**Supplied records**:
● ● ● ● ●

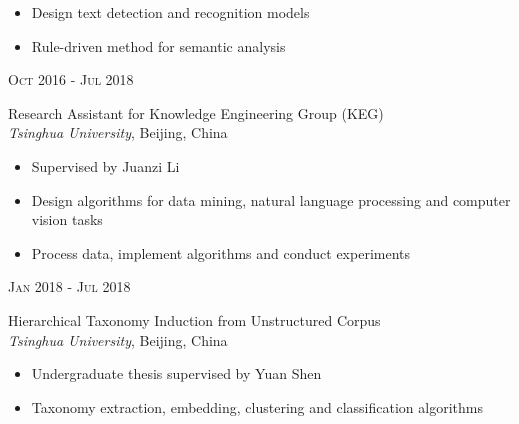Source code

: \documentclass[10pt]{article} %
\begin{document}
{\begin{minipage}[t]{0.5\textwidth}
\normalsize{\begin{itemize}
		\item Design text detection and recognition models
		\item Rule-driven method for semantic analysis
\end{itemize}}

{\raggedleft\textsc{Oct 2016 - Jul 2018}\par}

{\raggedright\large Research Assistant for Knowledge Engineering Group (KEG)\\
\textit{Tsinghua University}, Beijing, China\\[5pt]}

\normalsize{\begin{itemize}
		\item Supervised by Juanzi Li
		\item Design algorithms for data mining, natural language processing and computer vision tasks
		\item Process data, implement algorithms and conduct experiments
\end{itemize}}

{\raggedleft\textsc{Jan 2018 - Jul 2018}\par}

{\raggedright\large Hierarchical Taxonomy Induction from Unstructured Corpus\\
	\textit{Tsinghua University}, Beijing, China\\[5pt]}

\normalsize{\begin{itemize}
		\item Undergraduate thesis supervised by Yuan Shen
		\item Taxonomy extraction, embedding, clustering and classification algorithms
\end{itemize}}




\end{minipage} %
\hfill
\begin{minipage}[t]{0.44\textwidth} %
\vspace{0pt} %



\end{minipage}}
\end{document}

● ● ● ● ●

**Work order**: Whenever a line of the data includes the word "Beijing", show that line in full.

**Exercise solution**:
\textit{Tsinghua University}, Beijing, China\\[5pt]}
	\textit{Tsinghua University}, Beijing, China\\[5pt]}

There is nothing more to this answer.